- WORK TO BE COMPLETED -
Look through the data below. Collect every line where the word "最长公共子序列" occurs.

- RECORDS TO PROCESS -
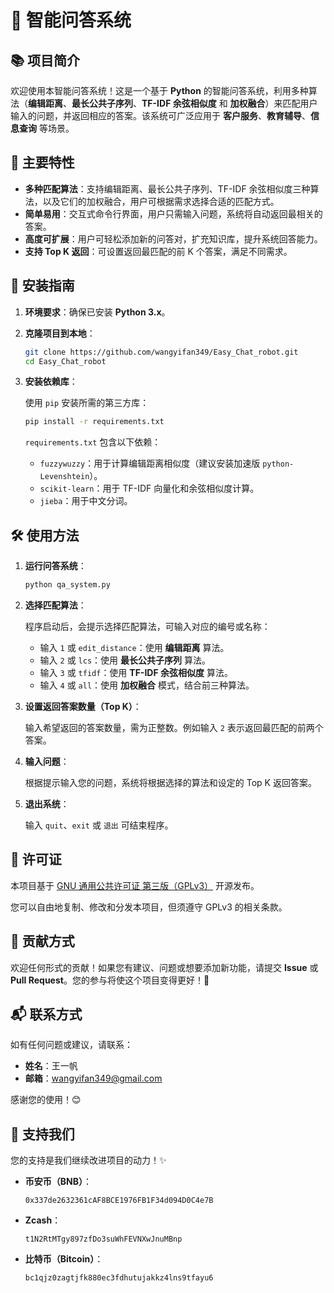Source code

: # 🤖 智能问答系统

## 📚 项目简介

欢迎使用本智能问答系统！这是一个基于 **Python** 的智能问答系统，利用多种算法（**编辑距离**、**最长公共子序列**、**TF-IDF 余弦相似度** 和 **加权融合**）来匹配用户输入的问题，并返回相应的答案。该系统可广泛应用于 **客户服务**、**教育辅导**、**信息查询** 等场景。

## 🌟 主要特性

- **多种匹配算法**：支持编辑距离、最长公共子序列、TF-IDF 余弦相似度三种算法，以及它们的加权融合，用户可根据需求选择合适的匹配方式。
- **简单易用**：交互式命令行界面，用户只需输入问题，系统将自动返回最相关的答案。
- **高度可扩展**：用户可轻松添加新的问答对，扩充知识库，提升系统回答能力。
- **支持 Top K 返回**：可设置返回最匹配的前 K 个答案，满足不同需求。

## 🚀 安装指南

1. **环境要求**：确保已安装 **Python 3.x**。

2. **克隆项目到本地**：

   ```bash
   git clone https://github.com/wangyifan349/Easy_Chat_robot.git
   cd Easy_Chat_robot
   ```

3. **安装依赖库**：

   使用 `pip` 安装所需的第三方库：

   ```bash
   pip install -r requirements.txt
   ```

   `requirements.txt` 包含以下依赖：

   - `fuzzywuzzy`：用于计算编辑距离相似度（建议安装加速版 `python-Levenshtein`）。
   - `scikit-learn`：用于 TF-IDF 向量化和余弦相似度计算。
   - `jieba`：用于中文分词。

## 🛠️ 使用方法

1. **运行问答系统**：

   ```bash
   python qa_system.py
   ```

2. **选择匹配算法**：

   程序启动后，会提示选择匹配算法，可输入对应的编号或名称：

   - 输入 `1` 或 `edit_distance`：使用 **编辑距离** 算法。
   - 输入 `2` 或 `lcs`：使用 **最长公共子序列** 算法。
   - 输入 `3` 或 `tfidf`：使用 **TF-IDF 余弦相似度** 算法。
   - 输入 `4` 或 `all`：使用 **加权融合** 模式，结合前三种算法。

3. **设置返回答案数量（Top K）**：

   输入希望返回的答案数量，需为正整数。例如输入 `2` 表示返回最匹配的前两个答案。

4. **输入问题**：

   根据提示输入您的问题，系统将根据选择的算法和设定的 Top K 返回答案。

5. **退出系统**：

   输入 `quit`、`exit` 或 `退出` 可结束程序。

## 📜 许可证

本项目基于 [GNU 通用公共许可证 第三版（GPLv3）](https://www.gnu.org/licenses/gpl-3.0.html) 开源发布。

您可以自由地复制、修改和分发本项目，但须遵守 GPLv3 的相关条款。

## 🤝 贡献方式

欢迎任何形式的贡献！如果您有建议、问题或想要添加新功能，请提交 **Issue** 或 **Pull Request**。您的参与将使这个项目变得更好！🌈

## 📬 联系方式

如有任何问题或建议，请联系：

- **姓名**：王一帆
- **邮箱**：wangyifan349@gmail.com

感谢您的使用！😊

## 🙏 支持我们

您的支持是我们继续改进项目的动力！✨

- **币安币（BNB）**：

  ```
  0x337de2632361cAF8BCE1976FB1F34d094D0C4e7B
  ```

- **Zcash**：

  ```
  t1N2RtMTgy897zfDo3suWhFEVNXwJnuMBnp
  ```

- **比特币（Bitcoin）**：

  ```
  bc1qjz0zagtjfk880ec3fdhutujakkz4lns9tfayu6
  ```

- ANSWER TO THE PROBLEM -
欢迎使用本智能问答系统！这是一个基于 **Python** 的智能问答系统，利用多种算法（**编辑距离**、**最长公共子序列**、**TF-IDF 余弦相似度** 和 **加权融合**）来匹配用户输入的问题，并返回相应的答案。该系统可广泛应用于 **客户服务**、**教育辅导**、**信息查询** 等场景。
- **多种匹配算法**：支持编辑距离、最长公共子序列、TF-IDF 余弦相似度三种算法，以及它们的加权融合，用户可根据需求选择合适的匹配方式。
   - 输入 `2` 或 `lcs`：使用 **最长公共子序列** 算法。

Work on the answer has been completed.